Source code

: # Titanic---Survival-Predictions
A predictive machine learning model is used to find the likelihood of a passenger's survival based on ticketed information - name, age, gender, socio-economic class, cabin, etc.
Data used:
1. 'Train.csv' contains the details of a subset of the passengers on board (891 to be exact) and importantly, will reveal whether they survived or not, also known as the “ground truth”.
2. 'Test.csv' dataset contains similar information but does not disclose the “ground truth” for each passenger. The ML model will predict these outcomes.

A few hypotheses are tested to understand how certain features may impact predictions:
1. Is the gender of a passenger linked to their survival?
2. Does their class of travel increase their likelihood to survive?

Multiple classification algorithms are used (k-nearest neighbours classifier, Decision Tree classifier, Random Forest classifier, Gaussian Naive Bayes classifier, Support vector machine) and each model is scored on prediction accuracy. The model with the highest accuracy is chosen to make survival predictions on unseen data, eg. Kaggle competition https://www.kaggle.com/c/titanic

▸ **About this task**
Everything from the first line of the entries above through the line with "2. Does their" is to be reproduced exactly, and nothing else.

▸ **Written answer**
Source code

: # Titanic---Survival-Predictions
A predictive machine learning model is used to find the likelihood of a passenger's survival based on ticketed information - name, age, gender, socio-economic class, cabin, etc.
Data used:
1. 'Train.csv' contains the details of a subset of the passengers on board (891 to be exact) and importantly, will reveal whether they survived or not, also known as the “ground truth”.
2. 'Test.csv' dataset contains similar information but does not disclose the “ground truth” for each passenger. The ML model will predict these outcomes.

A few hypotheses are tested to understand how certain features may impact predictions:
1. Is the gender of a passenger linked to their survival?
2. Does their class of travel increase their likelihood to survive?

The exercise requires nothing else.